If a line in the entries below contains "Aias", copy it.

*** PROVIDED RECORDS Section Begins ***

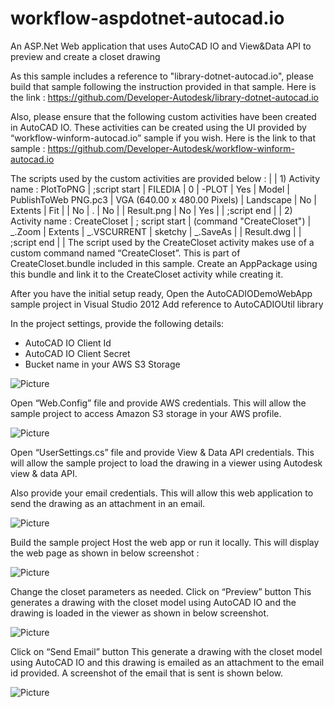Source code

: workflow-aspdotnet-autocad.io
=============================

An ASP.Net Web application that uses AutoCAD IO and View&Data API to preview and create a closet drawing

As this sample includes a reference to "library-dotnet-autocad.io", please build
that sample following the instruction provided in that sample. Here is the link :
https://github.com/Developer-Autodesk/library-dotnet-autocad.io

Also, please ensure that the following custom activities have been created in AutoCAD IO. 
These activities can be created using the UI provided by “workflow-winform-autocad.io” sample if you wish. 
Here is the link to that sample : https://github.com/Developer-Autodesk/workflow-winform-autocad.io

The scripts used by the custom activities are provided below :
| 
| 1)	Activity name : PlotToPNG
| ;script start
| FILEDIA
| 0
| -PLOT
| Yes
| Model
| PublishToWeb PNG.pc3
| VGA (640.00 x 480.00 Pixels)
| Landscape
| No
| Extents
| Fit
| 
| No
| .
| No
| 
| Result.png
| No
| Yes
| 
| ;script end
| 
| 2)	Activity name : CreateCloset
| ; script start
| (command "CreateCloset")
| _.Zoom
| Extents
| _.VSCURRENT
| sketchy
| _.SaveAs
| 
| Result.dwg
| 
| ;script end
| 
| The script used by the CreateCloset activity makes use of a custom command named “CreateCloset”. 
This is part of CreateCloset.bundle included in this sample. 
Create an AppPackage using this bundle and link it to the CreateCloset activity while creating it.

After you have the initial setup ready, 
Open the AutoCADIODemoWebApp sample project in Visual Studio 2012
Add reference to AutoCADIOUtil library

In the project settings, provide the following details:
-	AutoCAD IO Client Id
-	AutoCAD IO Client Secret
-	Bucket name in your AWS S3 Storage

![Picture](https://github.com/Developer-Autodesk/workflow-aspdotnet-autocad.io/blob/master/assets/1.png)

Open “Web.Config” file and provide AWS credentials. 
This will allow the sample project to access Amazon S3 storage in your AWS profile.

![Picture](https://github.com/Developer-Autodesk/workflow-aspdotnet-autocad.io/blob/master/assets/2.png)

Open “UserSettings.cs” file and provide View & Data API credentials. 
This will allow the sample project to load the drawing in a viewer using Autodesk view & data API.

Also provide your email credentials. 
This will allow this web application to send the drawing as an attachment in an email.

![Picture](https://github.com/Developer-Autodesk/workflow-aspdotnet-autocad.io/blob/master/assets/3.png)

Build the sample project
Host the web app or run it locally. This will display the web page as shown in below screenshot :

![Picture](https://github.com/Developer-Autodesk/workflow-aspdotnet-autocad.io/blob/master/assets/4.png)

Change the closet parameters as needed.
Click on “Preview” button
This generates a drawing with the closet model using AutoCAD IO and the drawing is loaded in the viewer
as shown in below screenshot.

![Picture](https://github.com/Developer-Autodesk/workflow-aspdotnet-autocad.io/blob/master/assets/5.png)

Click on “Send Email” button
This generate a drawing with the closet model using AutoCAD IO and this drawing is emailed as an attachment
to the email id provided. A screenshot of the email that is sent is shown below.

![Picture](https://github.com/Developer-Autodesk/workflow-aspdotnet-autocad.io/blob/master/assets/6.png)







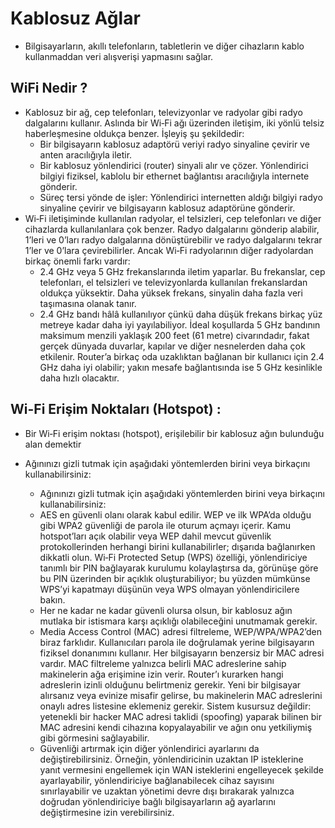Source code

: # Kablosuz Ağlar
* Bilgisayarların, akıllı telefonların, tabletlerin ve diğer cihazların kablo kullanmaddan veri alışverişi yapmasını sağlar.


## WiFi Nedir ?
* Kablosuz bir ağ, cep telefonları, televizyonlar ve radyolar gibi radyo dalgalarını kullanır. Aslında bir Wi‑Fi ağı üzerinden iletişim, iki yönlü telsiz haberleşmesine oldukça benzer. İşleyiş şu şekildedir:
    * Bir bilgisayarın kablosuz adaptörü veriyi radyo sinyaline çevirir ve anten aracılığıyla iletir.
    * Bir kablosuz yönlendirici (router) sinyali alır ve çözer. Yönlendirici bilgiyi fiziksel, kablolu bir ethernet bağlantısı aracılığıyla internete gönderir.
    * Süreç tersi yönde de işler: Yönlendirici internetten aldığı bilgiyi radyo sinyaline çevirir ve bilgisayarın kablosuz adaptörüne gönderir.
* Wi‑Fi iletişiminde kullanılan radyolar, el telsizleri, cep telefonları ve diğer cihazlarda kullanılanlara çok benzer. Radyo dalgalarını gönderip alabilir, 1’leri ve 0’ları radyo dalgalarına dönüştürebilir ve radyo dalgalarını tekrar 1’ler ve 0’lara çevirebilirler. Ancak Wi‑Fi radyolarının diğer radyolardan birkaç önemli farkı vardır:
    * 2.4 GHz veya 5 GHz frekanslarında iletim yaparlar. Bu frekanslar, cep telefonları, el telsizleri ve televizyonlarda kullanılan frekanslardan oldukça yüksektir. Daha yüksek frekans, sinyalin daha fazla veri taşımasına olanak tanır.
    * 2.4 GHz bandı hâlâ kullanılıyor çünkü daha düşük frekans birkaç yüz metreye kadar daha iyi yayılabiliyor. İdeal koşullarda 5 GHz bandının maksimum menzili yaklaşık 200 feet (61 metre) civarındadır, fakat gerçek dünyada duvarlar, kapılar ve diğer nesnelerden daha çok etkilenir. Router’a birkaç oda uzaklıktan bağlanan bir kullanıcı için 2.4 GHz daha iyi olabilir; yakın mesafe bağlantısında ise 5 GHz kesinlikle daha hızlı olacaktır.


## Wi-Fi Erişim Noktaları (Hotspot) :
* Bir Wi‑Fi erişim noktası (hotspot), erişilebilir bir kablosuz ağın bulunduğu alan demektir

* Ağınınızı gizli tutmak için aşağıdaki yöntemlerden birini veya birkaçını kullanabilirsiniz:
    * Ağınınızı gizli tutmak için aşağıdaki yöntemlerden birini veya birkaçını kullanabilirsiniz:
    * AES en güvenli olanı olarak kabul edilir. WEP ve ilk WPA’da olduğu gibi WPA2 güvenliği de parola ile oturum açmayı içerir. Kamu hotspot’ları açık olabilir veya WEP dahil mevcut güvenlik protokollerinden herhangi birini kullanabilirler; dışarıda bağlanırken dikkatli olun. Wi‑Fi Protected Setup (WPS) özelliği, yönlendiriciye tanımlı bir PIN bağlayarak kurulumu kolaylaştırsa da, görünüşe göre bu PIN üzerinden bir açıklık oluşturabiliyor; bu yüzden mümkünse WPS’yi kapatmayı düşünün veya WPS olmayan yönlendiricilere bakın.
    * Her ne kadar ne kadar güvenli olursa olsun, bir kablosuz ağın mutlaka bir istismara karşı açıklığı olabileceğini unutmamak gerekir.
    * Media Access Control (MAC) adresi filtreleme, WEP/WPA/WPA2’den biraz farklıdır. Kullanıcıları parola ile doğrulamak yerine bilgisayarın fiziksel donanımını kullanır. Her bilgisayarın benzersiz bir MAC adresi vardır. MAC filtreleme yalnızca belirli MAC adreslerine sahip makinelerin ağa erişimine izin verir. Router’ı kurarken hangi adreslerin izinli olduğunu belirtmeniz gerekir. Yeni bir bilgisayar alırsanız veya evinize misafir gelirse, bu makinelerin MAC adreslerini onaylı adres listesine eklemeniz gerekir. Sistem kusursuz değildir: yetenekli bir hacker MAC adresi taklidi (spoofing) yaparak bilinen bir MAC adresini kendi cihazına kopyalayabilir ve ağın onu yetkiliymiş gibi görmesini sağlayabilir.
    * Güvenliği artırmak için diğer yönlendirici ayarlarını da değiştirebilirsiniz. Örneğin, yönlendiricinin uzaktan IP isteklerine yanıt vermesini engellemek için WAN isteklerini engelleyecek şekilde ayarlayabilir, yönlendiriciye bağlanabilecek cihaz sayısını sınırlayabilir ve uzaktan yönetimi devre dışı bırakarak yalnızca doğrudan yönlendiriciye bağlı bilgisayarların ağ ayarlarını değiştirmesine izin verebilirsiniz.
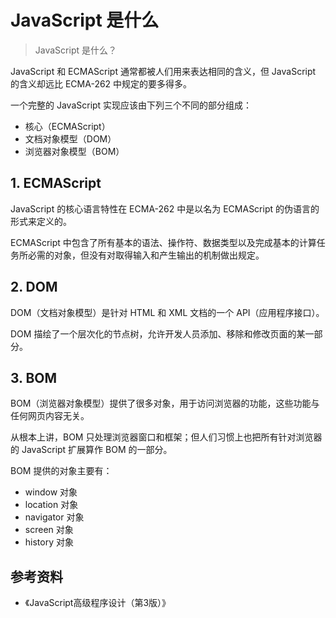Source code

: # JavaScript 是什么

> JavaScript 是什么？

JavaScript 和 ECMAScript 通常都被人们用来表达相同的含义，但 JavaScript 的含义却远比 ECMA-262 中规定的要多得多。  

一个完整的 JavaScript 实现应该由下列三个不同的部分组成：
* 核心（ECMAScript）
* 文档对象模型（DOM）
* 浏览器对象模型（BOM）

## 1. ECMAScript

JavaScript 的核心语言特性在 ECMA-262 中是以名为 ECMAScript 的伪语言的形式来定义的。  

ECMAScript 中包含了所有基本的语法、操作符、数据类型以及完成基本的计算任务所必需的对象，但没有对取得输入和产生输出的机制做出规定。

## 2. DOM

DOM（文档对象模型）是针对 HTML 和 XML 文档的一个 API（应用程序接口）。

DOM 描绘了一个层次化的节点树，允许开发人员添加、移除和修改页面的某一部分。

## 3. BOM

BOM（浏览器对象模型）提供了很多对象，用于访问浏览器的功能，这些功能与任何网页内容无关。

从根本上讲，BOM 只处理浏览器窗口和框架；但人们习惯上也把所有针对浏览器的 JavaScript 扩展算作 BOM 的一部分。

BOM 提供的对象主要有：

* window 对象
* location 对象
* navigator 对象
* screen 对象
* history 对象

## 参考资料
* 《JavaScript高级程序设计（第3版）》
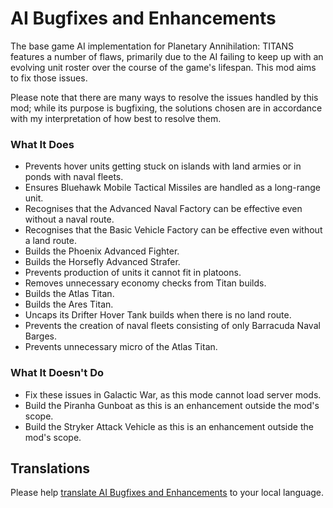 # AI Bugfixes and Enhancements

The base game AI implementation for Planetary Annihilation: TITANS features a number of flaws, primarily due to the AI failing to keep up with an evolving unit roster over the course of the game's lifespan. This mod aims to fix those issues.

Please note that there are many ways to resolve the issues handled by this mod; while its purpose is bugfixing, the solutions chosen are in accordance with my interpretation of how best to resolve them.

### What It Does

- Prevents hover units getting stuck on islands with land armies or in ponds with naval fleets.
- Ensures Bluehawk Mobile Tactical Missiles are handled as a long-range unit.
- Recognises that the Advanced Naval Factory can be effective even without a naval route.
- Recognises that the Basic Vehicle Factory can be effective even without a land route.
- Builds the Phoenix Advanced Fighter.
- Builds the Horsefly Advanced Strafer.
- Prevents production of units it cannot fit in platoons.
- Removes unnecessary economy checks from Titan builds.
- Builds the Atlas Titan.
- Builds the Ares Titan.
- Uncaps its Drifter Hover Tank builds when there is no land route.
- Prevents the creation of naval fleets consisting of only Barracuda Naval Barges.
- Prevents unnecessary micro of the Atlas Titan.

### What It Doesn't Do

- Fix these issues in Galactic War, as this mode cannot load server mods.
- Build the Piranha Gunboat as this is an enhancement outside the mod's scope.
- Build the Stryker Attack Vehicle as this is an enhancement outside the mod's scope.

## Translations

Please help [translate AI Bugfixes and Enhancements](https://poeditor.com/join/project/wHanBb08ma) to your local language.
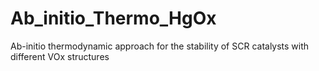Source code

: # Ab_initio_Thermo_HgOx
Ab-initio thermodynamic approach for the stability of SCR catalysts with different VOx structures
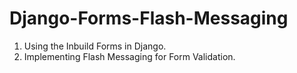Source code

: # Django-Forms-Flash-Messaging

1) Using the Inbuild Forms in Django.
2) Implementing Flash Messaging for Form Validation.
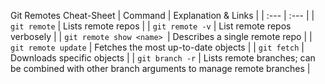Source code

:Git Remotes Cheat-Sheet
| Command | Explanation & Links |
| :--- | :--- |
| `git remote` | Lists remote repos |
| `git remote -v` | List remote repos verbosely |
| `git remote show <name> `| Describes a single remote repo |
| `git remote update` | Fetches the most up-to-date objects |
| `git fetch` | Downloads specific objects |
| `git branch -r` | Lists remote branches; can be combined with other branch arguments to manage remote branches |

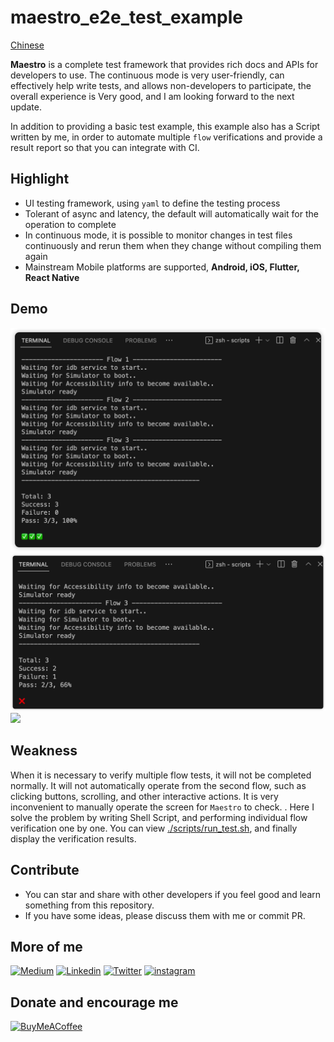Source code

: # maestro_e2e_test_example

[Chinese](./README_cn.md)

**Maestro** is a complete test framework that provides rich docs and APIs for developers to use. The continuous mode is very user-friendly, can effectively help write tests, and allows non-developers to participate, the overall experience is Very good, and I am looking forward to the next update.

In addition to providing a basic test example, this example also has a Script written by me, in order to automate multiple `flow` verifications and provide a result report so that you can integrate with CI.

## Highlight
- UI testing framework, using `yaml` to define the testing process
- Tolerant of async and latency, the default will automatically wait for the operation to complete
- In continuous mode, it is possible to monitor changes in test files continuously and rerun them when they change without compiling them again
- Mainstream Mobile platforms are supported, **Android, iOS, Flutter, React Native**

## Demo
<img src="./demo/success.png" />
<img src="./demo/failure.png" />
<img src="./demo/demo.gif" />

## Weakness
When it is necessary to verify multiple flow tests, it will not be completed normally. It will not automatically operate from the second flow, such as clicking buttons, scrolling, and other interactive actions. It is very inconvenient to manually operate the screen for `Maestro` to check. . Here I solve the problem by writing Shell Script, and performing individual flow verification one by one. You can view [./scripts/run_test.sh](./scripts/run_test.sh), and finally display the verification results.

## Contribute
- You can star and share with other developers if you feel good and learn something from this repository.
- If you have some ideas, please discuss them with me or commit PR.

## More of me
[![Medium](https://img.shields.io/badge/medium-fff?style=for-the-badge&logo=medium&logoColor=black)](https://yiichenhi.medium.com)
[![Linkedin](https://img.shields.io/badge/LinkedIn-0077B5?style=for-the-badge&logo=linkedin&logoColor=white)](https://www.linkedin.com/in/yiichenhi/)
[![Twitter](https://img.shields.io/badge/Twitter-1DA1F2?style=for-the-badge&logo=twitter&logoColor=white)](https://twitter.com/yiichenhi)
[![instagram](https://img.shields.io/badge/instagram-C6317F?style=for-the-badge&logo=instagram&logoColor=white)](http://instagram.com/flutterluvr.yii/)

## Donate and encourage me
[![BuyMeACoffee][buy_me_a_coffee_badge]][buy_me_a_coffee]

<!-- Links -->
[buy_me_a_coffee]: https://www.buymeacoffee.com/yiichenhi
[buy_me_a_coffee_badge]: https://img.buymeacoffee.com/button-api/?text=Sponsor&emoji=&slug=yiichenhi&button_colour=FFDD00&font_colour=000000&font_family=Cookie&outline_colour=000000&coffee_colour=ffffff&size=64

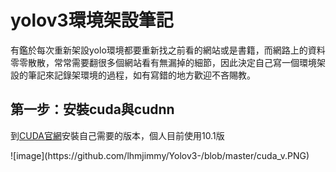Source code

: <h1>yolov3環境架設筆記</h1>
<p>
<p>有鑑於每次重新架設yolo環境都要重新找之前看的網站或是書籍，而網路上的資料零零散散，常常需要翻很多個網站看有無漏掉的細節，因此決定自己寫一個環境架設的筆記來記錄架環境的過程，如有寫錯的地方歡迎不吝賜教。
<p>
<h2>第一步：安裝cuda與cudnn</h2>
<p>
<p>到<a href="https://developer.nvidia.com/cuda-toolkit-archive">CUDA官網</a>安裝自己需要的版本，個人目前使用10.1版</p>
![image](https://github.com/lhmjimmy/Yolov3-/blob/master/cuda_v.PNG)
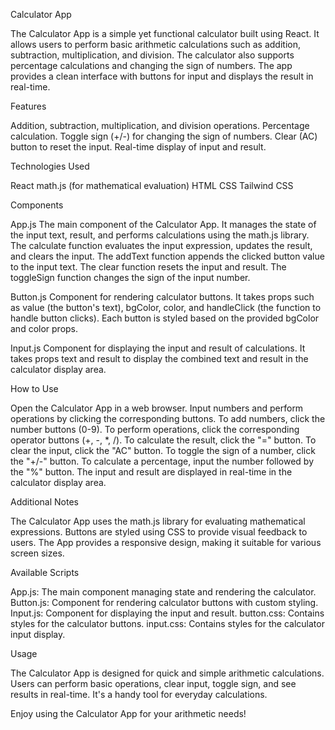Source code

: Calculator App

The Calculator App is a simple yet functional calculator built using React. It allows users to perform basic arithmetic calculations such as addition, subtraction, multiplication, and division. The calculator also supports percentage calculations and changing the sign of numbers. The app provides a clean interface with buttons for input and displays the result in real-time.


Features

Addition, subtraction, multiplication, and division operations.
Percentage calculation.
Toggle sign (+/-) for changing the sign of numbers.
Clear (AC) button to reset the input.
Real-time display of input and result.


Technologies Used

React
math.js (for mathematical evaluation)
HTML
CSS
Tailwind CSS


Components

App.js
The main component of the Calculator App. It manages the state of the input text, result, and performs calculations using the math.js library. The calculate function evaluates the input expression, updates the result, and clears the input. The addText function appends the clicked button value to the input text. The clear function resets the input and result. The toggleSign function changes the sign of the input number.

Button.js
Component for rendering calculator buttons. It takes props such as value (the button's text), bgColor, color, and handleClick (the function to handle button clicks). Each button is styled based on the provided bgColor and color props.

Input.js
Component for displaying the input and result of calculations. It takes props text and result to display the combined text and result in the calculator display area.


How to Use

Open the Calculator App in a web browser.
Input numbers and perform operations by clicking the corresponding buttons.
To add numbers, click the number buttons (0-9).
To perform operations, click the corresponding operator buttons (+, -, *, /).
To calculate the result, click the "=" button.
To clear the input, click the "AC" button.
To toggle the sign of a number, click the "+/-" button.
To calculate a percentage, input the number followed by the "%" button.
The input and result are displayed in real-time in the calculator display area.


Additional Notes

The Calculator App uses the math.js library for evaluating mathematical expressions.
Buttons are styled using CSS to provide visual feedback to users.
The App provides a responsive design, making it suitable for various screen sizes.


Available Scripts

App.js: The main component managing state and rendering the calculator.
Button.js: Component for rendering calculator buttons with custom styling.
Input.js: Component for displaying the input and result.
button.css: Contains styles for the calculator buttons.
input.css: Contains styles for the calculator input display.


Usage

The Calculator App is designed for quick and simple arithmetic calculations. Users can perform basic operations, clear input, toggle sign, and see results in real-time. It's a handy tool for everyday calculations.


Enjoy using the Calculator App for your arithmetic needs!
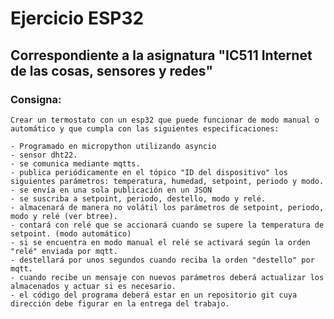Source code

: # Ejercicio ESP32

## Correspondiente a la asignatura "IC511 Internet de las cosas, sensores y redes"

### Consigna:
    Crear un termostato con un esp32 que puede funcionar de modo manual o automático y que cumpla con las siguientes especificaciones:

    - Programado en micropython utilizando asyncio
    - sensor dht22.
    - se comunica mediante mqtts.
    - publica periódicamente en el tópico "ID del dispositivo" los siguientes parámetros: temperatura, humedad, setpoint, periodo y modo.
    - se envía en una sola publicación en un JSON
    - se suscriba a setpoint, periodo, destello, modo y relé.
    - almacenará de manera no volátil los parámetros de setpoint, periodo, modo y relé (ver btree).
    - contará con relé que se accionará cuando se supere la temperatura de setpoint. (modo automático)
    - si se encuentra en modo manual el relé se activará según la orden "relé" enviada por mqtt.
    - destellará por unos segundos cuando reciba la orden "destello" por mqtt.
    - cuando recibe un mensaje con nuevos parámetros deberá actualizar los almacenados y actuar si es necesario.
    - el código del programa deberá estar en un repositorio git cuya dirección debe figurar en la entrega del trabajo.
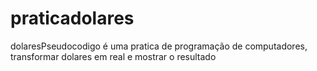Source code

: # praticadolares
dolaresPseudocodigo
é uma pratica de programação de computadores, transformar dolares em real e mostrar o resultado
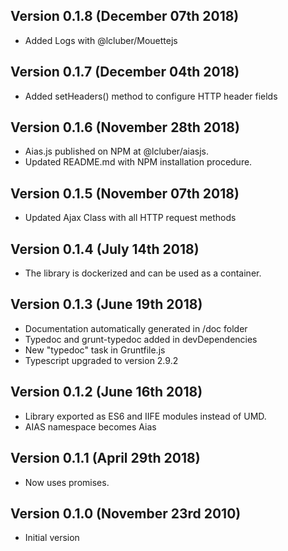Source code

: Version 0.1.8 (December 07th 2018)
-----------------------------
 * Added Logs with @lcluber/Mouettejs

Version 0.1.7 (December 04th 2018)
-----------------------------
 * Added setHeaders() method to configure HTTP header fields

Version 0.1.6 (November 28th 2018)
-----------------------------
 * Aias.js published on NPM at @lcluber/aiasjs.
 * Updated README.md with NPM installation procedure.

Version 0.1.5 (November 07th 2018)
-----------------------------
 * Updated Ajax Class with all HTTP request methods

Version 0.1.4 (July 14th 2018)
-----------------------------
 * The library is dockerized and can be used as a container.

Version 0.1.3 (June 19th 2018)
-----------------------------
 * Documentation automatically generated in /doc folder
 * Typedoc and grunt-typedoc added in devDependencies
 * New "typedoc" task in Gruntfile.js
 * Typescript upgraded to version 2.9.2

Version 0.1.2 (June 16th 2018)
-----------------------------
 * Library exported as ES6 and IIFE modules instead of UMD.
 * AIAS namespace becomes Aias

Version 0.1.1 (April 29th 2018)
-----------------------------
 * Now uses promises.

Version 0.1.0 (November 23rd 2010)
-----------------------------
 * Initial version
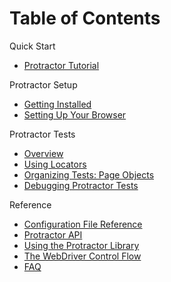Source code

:Table of Contents
=================

Quick Start
 - [Protractor Tutorial](/docs/tutorial.md)

Protractor Setup
 - [Getting Installed](/docs/install.md)
 - [Setting Up Your Browser](/docs/browser-setup.md)

Protractor Tests
 - [Overview](/docs/overview.md)
 - [Using Locators](/docs/locators.md)
 - [Organizing Tests: Page Objects](/docs/page-objects.md)
 - [Debugging Protractor Tests](/docs/debugging.md)

Reference
 - [Configuration File Reference](/docs/referenceConf.js)
 - [Protractor API](/docs/api.md)
 - [Using the Protractor Library](/docs/library-only.md)
 - [The WebDriver Control Flow](/docs/control-flow.md)
 - [FAQ](/docs/faq.md)
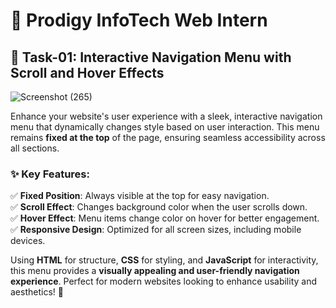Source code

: # 🌟 Prodigy InfoTech Web Intern  

## 🎯 Task-01: Interactive Navigation Menu with Scroll and Hover Effects 

![Screenshot (265)](https://github.com/user-attachments/assets/de878566-5137-423d-a42d-f42e06912a6d)

Enhance your website's user experience with a sleek, interactive navigation menu that dynamically changes style based on user interaction. This menu remains **fixed at the top** of the page, ensuring seamless accessibility across all sections.  

### ✨ Key Features:  
✅ **Fixed Position**: Always visible at the top for easy navigation.  
✅ **Scroll Effect**: Changes background color when the user scrolls down.  
✅ **Hover Effect**: Menu items change color on hover for better engagement.  
✅ **Responsive Design**: Optimized for all screen sizes, including mobile devices.  

Using **HTML** for structure, **CSS** for styling, and **JavaScript** for interactivity, this menu provides a **visually appealing and user-friendly navigation experience**. Perfect for modern websites looking to enhance usability and aesthetics! 🚀  

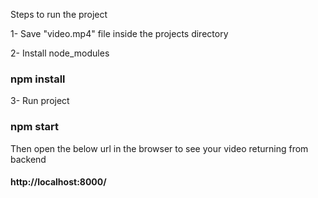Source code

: Steps to run the project

1- Save "video.mp4" file inside the projects directory

2- Install node_modules

### npm install

3- Run project

### npm start

Then open the below url in the browser to see your video returning from backend

#### http://localhost:8000/

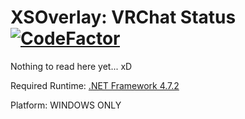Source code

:# XSOverlay: VRChat Status [![CodeFactor](https://www.codefactor.io/repository/github/knuffelbeestje/xsoverlay-vrchat-status/badge/master?s=8580c6c2d51b73f3af606b0d9698a650c4c5e642)](https://www.codefactor.io/repository/github/knuffelbeestje/xsoverlay-vrchat-status/overview/master)

Nothing to read here yet... xD

Required Runtime: [.NET Framework 4.7.2](https://dotnet.microsoft.com/download/dotnet-framework/net472)

Platform: WINDOWS ONLY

*** PROVIDED RECORDS Section Ends ***

RESPONSE BOX -
 * Aias.js published on NPM at @lcluber/aiasjs.
 * AIAS namespace becomes Aias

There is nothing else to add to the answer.